Godfrey Lee Tray Crusciel is the new athletic director at Godfrey-Lee Public Schools. SNN gets to know him in this edition of Meet the Administrators.

Other positions in education: Crusciel comes to Godfrey-Lee as a seasoned athletic director. He previously worked as physical/health education teacher and athletic director for Covert Public Schools, and as athletic director in Benton Harbor Public Schools, Lakeview High School in Battle Creek and Lumen Christi Catholic School in Jackson.

Education: Crusciel earned a bachelor’s degree in physical health education from Western Michigan University and a master’s degree in sports administration from Wayne State University. 

Family: Crusciel and his wife, Phuong Tran, have a 9-month-old son, Harrison. 

Hobbies/Interests/Little-known talent: Sports and spending time with family are the two main ways Crusciel said he spends his time. He also enjoys camping, spending time with friends and speaks “a little bit” of Vietnamese. 

What kind of kid were you when you were in school? “I was big into football, hanging with friends and spending time with anyone that I enjoyed being around as much as possible.
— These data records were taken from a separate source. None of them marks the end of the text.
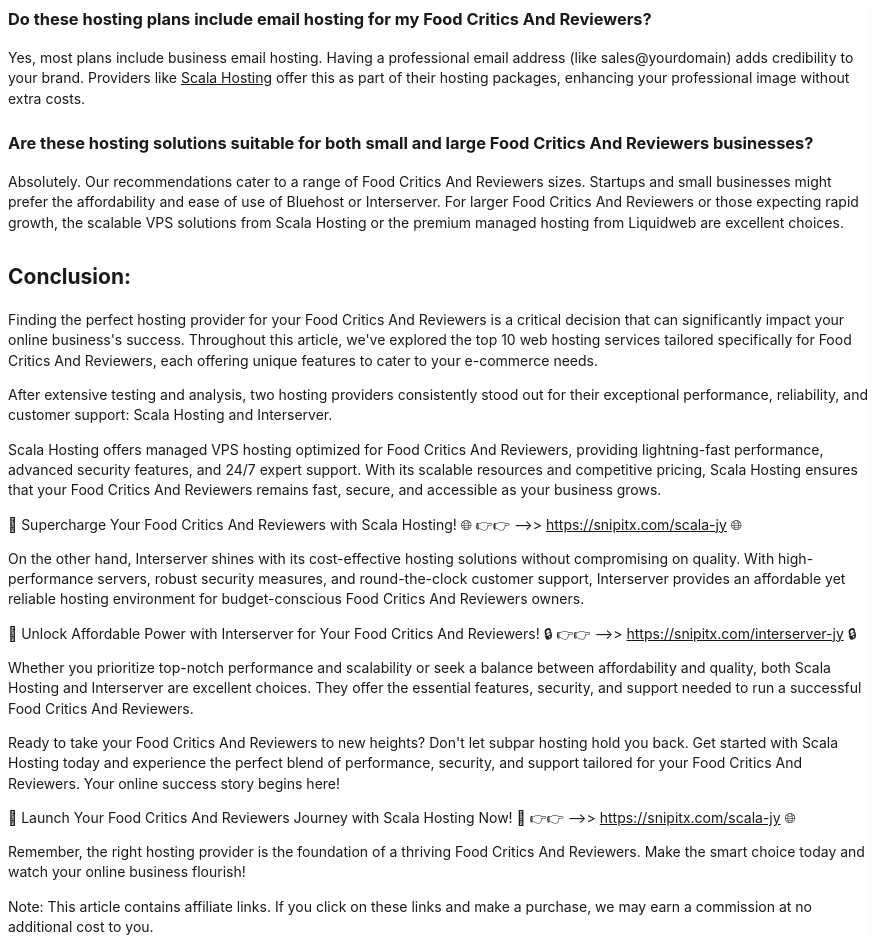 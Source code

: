 ### Do these hosting plans include email hosting for my Food Critics And Reviewers? 
Yes, most plans include business email hosting. Having a professional email address (like sales@yourdomain) adds credibility to your brand. Providers like [Scala Hosting](https://snipitx.com/scala-jy) offer this as part of their hosting packages, enhancing your professional image without extra costs.

### Are these hosting solutions suitable for both small and large Food Critics And Reviewers businesses? 
Absolutely. Our recommendations cater to a range of Food Critics And Reviewers sizes. Startups and small businesses might prefer the affordability and ease of use of Bluehost or Interserver. For larger Food Critics And Reviewers or those expecting rapid growth, the scalable VPS solutions from Scala Hosting or the premium managed hosting from Liquidweb are excellent choices.

## Conclusion:

Finding the perfect hosting provider for your Food Critics And Reviewers is a critical decision that can significantly impact your online business's success. Throughout this article, we've explored the top 10 web hosting services tailored specifically for Food Critics And Reviewers, each offering unique features to cater to your e-commerce needs.

After extensive testing and analysis, two hosting providers consistently stood out for their exceptional performance, reliability, and customer support: Scala Hosting and Interserver.

Scala Hosting offers managed VPS hosting optimized for Food Critics And Reviewers, providing lightning-fast performance, advanced security features, and 24/7 expert support. With its scalable resources and competitive pricing, Scala Hosting ensures that your Food Critics And Reviewers remains fast, secure, and accessible as your business grows.

🚀 Supercharge Your Food Critics And Reviewers with Scala Hosting! 🌐
👉👉 -->> https://snipitx.com/scala-jy 🌐

On the other hand, Interserver shines with its cost-effective hosting solutions without compromising on quality. With high-performance servers, robust security measures, and round-the-clock customer support, Interserver provides an affordable yet reliable hosting environment for budget-conscious Food Critics And Reviewers owners.

💸 Unlock Affordable Power with Interserver for Your Food Critics And Reviewers! 🔒
👉👉 -->> https://snipitx.com/interserver-jy 🔒

Whether you prioritize top-notch performance and scalability or seek a balance between affordability and quality, both Scala Hosting and Interserver are excellent choices. They offer the essential features, security, and support needed to run a successful Food Critics And Reviewers.

Ready to take your Food Critics And Reviewers to new heights? Don't let subpar hosting hold you back. Get started with Scala Hosting today and experience the perfect blend of performance, security, and support tailored for your Food Critics And Reviewers. Your online success story begins here!

🚀 Launch Your Food Critics And Reviewers Journey with Scala Hosting Now! 🌟
👉👉 -->> https://snipitx.com/scala-jy 🌐

Remember, the right hosting provider is the foundation of a thriving Food Critics And Reviewers. Make the smart choice today and watch your online business flourish!

Note: This article contains affiliate links. If you click on these links and make a purchase, we may earn a commission at no additional cost to you.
I also loved camping with my family and having dogs at home.”

The biggest lesson you have learned from students is… “everything impacts them, big or small.”
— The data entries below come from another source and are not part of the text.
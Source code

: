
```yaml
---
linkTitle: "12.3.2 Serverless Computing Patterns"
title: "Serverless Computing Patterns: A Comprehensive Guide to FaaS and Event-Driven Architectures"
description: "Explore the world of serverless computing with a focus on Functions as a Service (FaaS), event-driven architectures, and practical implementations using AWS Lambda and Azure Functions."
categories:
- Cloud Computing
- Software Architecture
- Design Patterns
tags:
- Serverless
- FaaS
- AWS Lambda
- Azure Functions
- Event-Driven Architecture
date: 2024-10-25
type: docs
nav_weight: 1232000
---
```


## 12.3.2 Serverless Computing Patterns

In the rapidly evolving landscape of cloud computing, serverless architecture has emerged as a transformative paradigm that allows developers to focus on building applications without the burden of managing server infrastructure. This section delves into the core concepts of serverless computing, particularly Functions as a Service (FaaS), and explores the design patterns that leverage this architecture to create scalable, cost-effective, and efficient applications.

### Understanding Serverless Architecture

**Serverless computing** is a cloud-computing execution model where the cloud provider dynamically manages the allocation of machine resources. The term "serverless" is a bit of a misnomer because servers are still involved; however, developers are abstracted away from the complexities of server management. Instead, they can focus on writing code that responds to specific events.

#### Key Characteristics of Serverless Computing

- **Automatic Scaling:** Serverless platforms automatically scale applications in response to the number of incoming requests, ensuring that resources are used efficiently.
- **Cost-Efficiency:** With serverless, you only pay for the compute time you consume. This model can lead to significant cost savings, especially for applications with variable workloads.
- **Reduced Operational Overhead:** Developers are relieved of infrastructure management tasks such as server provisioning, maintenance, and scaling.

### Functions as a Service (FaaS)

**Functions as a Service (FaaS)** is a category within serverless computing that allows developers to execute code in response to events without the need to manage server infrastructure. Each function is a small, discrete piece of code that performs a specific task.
What makes your job unique? “One thing is having to learn all the different kinds of sports and having to know each one inside and out.”

My favorite thing about being an athletic director is… “having the opportunity to see young men and women grow via athletics. I love the sense of community that athletics provide a school district.”

If I could go back to school I would go to… “grade 11, because high school is the best time of your life.”

If you walked into your new school building to theme music by a favorite artist or band, what would it be? Something by Mumford and Sons.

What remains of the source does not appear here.